# Raw data
------------------------------------------------

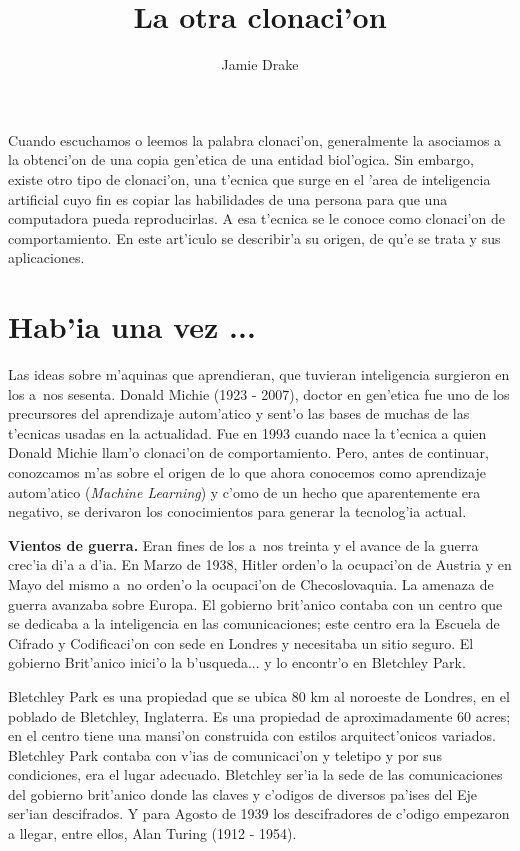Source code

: \documentclass[11pt]{article}
\begin{document}
\title{La otra clonaci'on}
\author{Jamie Drake}

\maketitle
Cuando escuchamos o leemos la palabra clonaci'on, generalmente la asociamos a la obtenci'on de una copia gen'etica de una entidad biol'ogica. Sin embargo, existe otro tipo de clonaci'on, una t'ecnica que surge en el 'area de inteligencia artificial cuyo fin es copiar las habilidades de una persona para que una computadora pueda reproducirlas. A esa t'ecnica se le conoce como clonaci'on de comportamiento. En este art'iculo se describir'a su origen, de qu'e se trata y sus aplicaciones.


\section{Hab'ia una vez ...}
Las ideas sobre m'aquinas que aprendieran, que tuvieran inteligencia surgieron en los a~nos sesenta. Donald Michie (1923 - 2007), doctor en gen'etica fue uno de los precursores del aprendizaje autom'atico y sent'o las bases de muchas de las t'ecnicas usadas en la actualidad. Fue en 1993 cuando nace la t'ecnica a quien Donald Michie llam'o clonaci'on de comportamiento. Pero, antes de continuar, conozcamos m'as sobre el origen de lo que ahora conocemos como aprendizaje autom'atico (\textit{Machine Learning}) y c'omo de un hecho que aparentemente era negativo, se derivaron los conocimientos para generar la tecnolog'ia actual.


\medskip
\textbf{Vientos de guerra.} Eran fines de los a~nos treinta y el avance de la guerra crec'ia di'a a d'ia. En Marzo de 1938, Hitler orden'o la ocupaci'on de Austria y en Mayo del mismo a~no orden'o la ocupaci'on de Checoslovaquia. La amenaza de guerra avanzaba sobre Europa. El gobierno brit'anico contaba con un centro que se dedicaba a la inteligencia en las comunicaciones; este centro era la Escuela de Cifrado y Codificaci'on con sede en Londres y necesitaba un sitio seguro. El gobierno Brit'anico inici'o la b'usqueda... y lo encontr'o en Bletchley Park.

Bletchley Park es una propiedad que se ubica 80 km al noroeste de Londres, en el poblado de Bletchley, Inglaterra. Es una propiedad de aproximadamente 60 acres; en el centro tiene una mansi'on construida con estilos arquitect'onicos variados. Bletchley Park contaba con v'ias de comunicaci'on y teletipo y por sus condiciones, era el lugar adecuado. Bletchley ser'ia la sede de las comunicaciones del gobierno brit'anico donde las claves y c'odigos de diversos pa'ises del Eje ser'ian descifrados. Y para Agosto de 1939 los descifradores de c'odigo empezaron a llegar, entre ellos, Alan Turing (1912 - 1954). 
\end{document}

------------------------------------------------

# Work to be completed
The entries must be written out again unchanged. Images are to be left out.

# Result of this exercise
Source code

: \documentclass[11pt]{article}
\begin{document}
\title{La otra clonaci'on}
\author{Jamie Drake}

\maketitle
Cuando escuchamos o leemos la palabra clonaci'on, generalmente la asociamos a la obtenci'on de una copia gen'etica de una entidad biol'ogica. Sin embargo, existe otro tipo de clonaci'on, una t'ecnica que surge en el 'area de inteligencia artificial cuyo fin es copiar las habilidades de una persona para que una computadora pueda reproducirlas. A esa t'ecnica se le conoce como clonaci'on de comportamiento. En este art'iculo se describir'a su origen, de qu'e se trata y sus aplicaciones.


\section{Hab'ia una vez ...}
Las ideas sobre m'aquinas que aprendieran, que tuvieran inteligencia surgieron en los a~nos sesenta. Donald Michie (1923 - 2007), doctor en gen'etica fue uno de los precursores del aprendizaje autom'atico y sent'o las bases de muchas de las t'ecnicas usadas en la actualidad. Fue en 1993 cuando nace la t'ecnica a quien Donald Michie llam'o clonaci'on de comportamiento. Pero, antes de continuar, conozcamos m'as sobre el origen de lo que ahora conocemos como aprendizaje autom'atico (\textit{Machine Learning}) y c'omo de un hecho que aparentemente era negativo, se derivaron los conocimientos para generar la tecnolog'ia actual.


\medskip
\textbf{Vientos de guerra.} Eran fines de los a~nos treinta y el avance de la guerra crec'ia di'a a d'ia. En Marzo de 1938, Hitler orden'o la ocupaci'on de Austria y en Mayo del mismo a~no orden'o la ocupaci'on de Checoslovaquia. La amenaza de guerra avanzaba sobre Europa. El gobierno brit'anico contaba con un centro que se dedicaba a la inteligencia en las comunicaciones; este centro era la Escuela de Cifrado y Codificaci'on con sede en Londres y necesitaba un sitio seguro. El gobierno Brit'anico inici'o la b'usqueda... y lo encontr'o en Bletchley Park.

Bletchley Park es una propiedad que se ubica 80 km al noroeste de Londres, en el poblado de Bletchley, Inglaterra. Es una propiedad de aproximadamente 60 acres; en el centro tiene una mansi'on construida con estilos arquitect'onicos variados. Bletchley Park contaba con v'ias de comunicaci'on y teletipo y por sus condiciones, era el lugar adecuado. Bletchley ser'ia la sede de las comunicaciones del gobierno brit'anico donde las claves y c'odigos de diversos pa'ises del Eje ser'ian descifrados. Y para Agosto de 1939 los descifradores de c'odigo empezaron a llegar, entre ellos, Alan Turing (1912 - 1954). 
\end{document}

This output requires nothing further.